Top of WORKING DATA
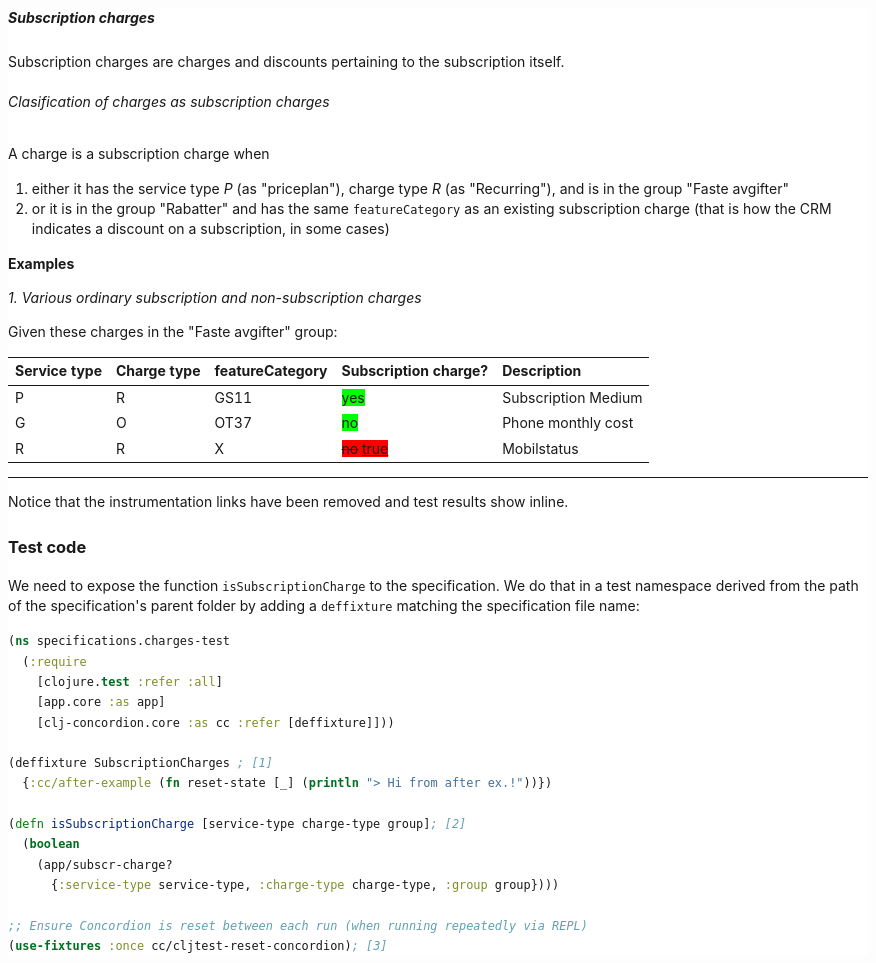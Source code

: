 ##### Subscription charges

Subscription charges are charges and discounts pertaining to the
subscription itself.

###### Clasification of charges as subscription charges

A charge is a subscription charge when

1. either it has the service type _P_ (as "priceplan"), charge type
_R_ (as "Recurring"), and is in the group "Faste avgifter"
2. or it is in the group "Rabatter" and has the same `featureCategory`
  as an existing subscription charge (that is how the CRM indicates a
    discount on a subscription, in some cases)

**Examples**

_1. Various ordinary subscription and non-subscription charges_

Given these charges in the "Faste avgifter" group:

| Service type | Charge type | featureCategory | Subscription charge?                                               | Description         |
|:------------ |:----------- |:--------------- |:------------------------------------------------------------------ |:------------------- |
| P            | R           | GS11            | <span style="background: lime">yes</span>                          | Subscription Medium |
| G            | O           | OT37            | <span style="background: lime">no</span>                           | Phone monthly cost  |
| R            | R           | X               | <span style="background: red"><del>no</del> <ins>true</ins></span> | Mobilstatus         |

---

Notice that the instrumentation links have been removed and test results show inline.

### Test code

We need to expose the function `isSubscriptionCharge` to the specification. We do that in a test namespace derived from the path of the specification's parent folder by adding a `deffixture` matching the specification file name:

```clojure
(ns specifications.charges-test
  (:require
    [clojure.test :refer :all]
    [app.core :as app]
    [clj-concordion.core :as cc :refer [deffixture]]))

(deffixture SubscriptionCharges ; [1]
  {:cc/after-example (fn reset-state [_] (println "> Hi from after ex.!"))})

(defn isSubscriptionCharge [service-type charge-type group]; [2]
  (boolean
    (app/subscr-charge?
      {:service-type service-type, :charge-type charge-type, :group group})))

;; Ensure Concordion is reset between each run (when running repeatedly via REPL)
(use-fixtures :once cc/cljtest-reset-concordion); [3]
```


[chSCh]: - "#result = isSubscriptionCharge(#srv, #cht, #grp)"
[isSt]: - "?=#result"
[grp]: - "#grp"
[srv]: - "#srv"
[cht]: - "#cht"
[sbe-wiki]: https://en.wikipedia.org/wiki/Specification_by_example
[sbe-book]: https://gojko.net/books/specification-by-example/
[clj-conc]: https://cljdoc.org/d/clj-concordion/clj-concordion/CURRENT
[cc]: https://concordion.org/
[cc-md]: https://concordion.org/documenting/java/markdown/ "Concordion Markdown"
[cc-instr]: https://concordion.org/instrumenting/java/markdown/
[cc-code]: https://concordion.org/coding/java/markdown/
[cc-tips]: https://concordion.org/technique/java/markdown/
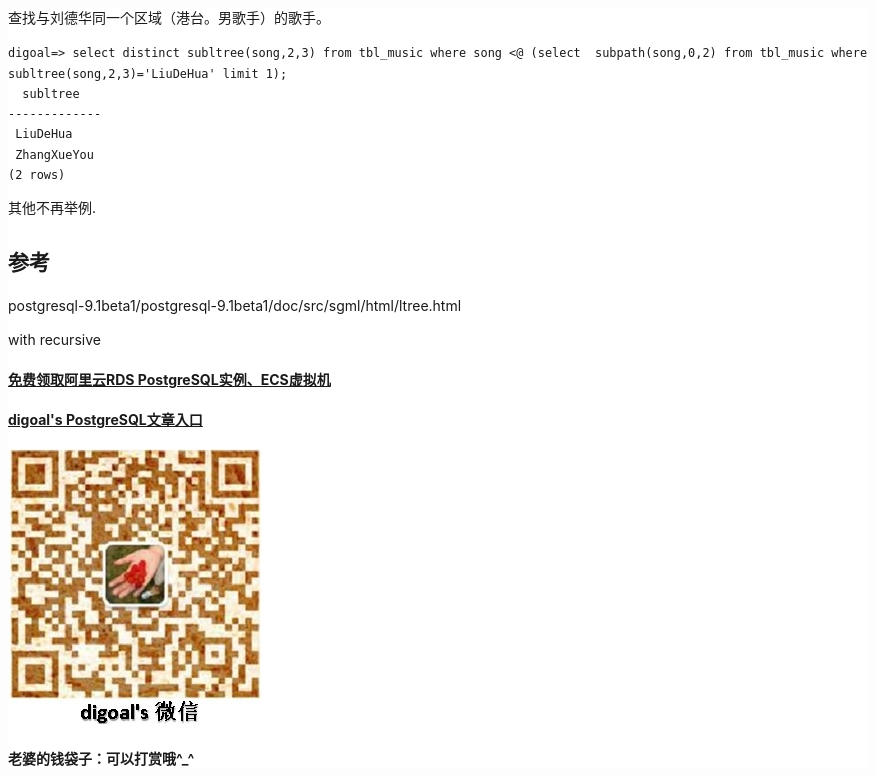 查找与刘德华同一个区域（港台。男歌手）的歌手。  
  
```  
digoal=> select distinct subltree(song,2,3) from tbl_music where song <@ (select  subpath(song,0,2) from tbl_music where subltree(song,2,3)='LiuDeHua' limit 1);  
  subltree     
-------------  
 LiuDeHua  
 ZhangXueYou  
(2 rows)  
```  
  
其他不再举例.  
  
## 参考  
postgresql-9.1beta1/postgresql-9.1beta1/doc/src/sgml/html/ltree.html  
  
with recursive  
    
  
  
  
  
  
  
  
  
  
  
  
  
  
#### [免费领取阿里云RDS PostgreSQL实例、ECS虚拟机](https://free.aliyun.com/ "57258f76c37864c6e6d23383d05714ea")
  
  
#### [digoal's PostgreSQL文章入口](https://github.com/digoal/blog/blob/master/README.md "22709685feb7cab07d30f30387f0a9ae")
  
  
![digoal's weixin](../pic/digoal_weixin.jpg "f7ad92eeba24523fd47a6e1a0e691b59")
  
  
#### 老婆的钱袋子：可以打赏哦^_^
Bottom of WORKING DATA
= TASK STATEMENT =
Given the records above, reproduce precisely and only the lines between the line holding "1. either it" and the line holding "Service type |", inclusive.

= WRITTEN ANSWER =
1. either it has the service type _P_ (as "priceplan"), charge type
_R_ (as "Recurring"), and is in the group "Faste avgifter"
2. or it is in the group "Rabatter" and has the same `featureCategory`
  as an existing subscription charge (that is how the CRM indicates a
    discount on a subscription, in some cases)

**Examples**

_1. Various ordinary subscription and non-subscription charges_

Given these charges in the "Faste avgifter" group:

| Service type | Charge type | featureCategory | Subscription charge?                                               | Description         |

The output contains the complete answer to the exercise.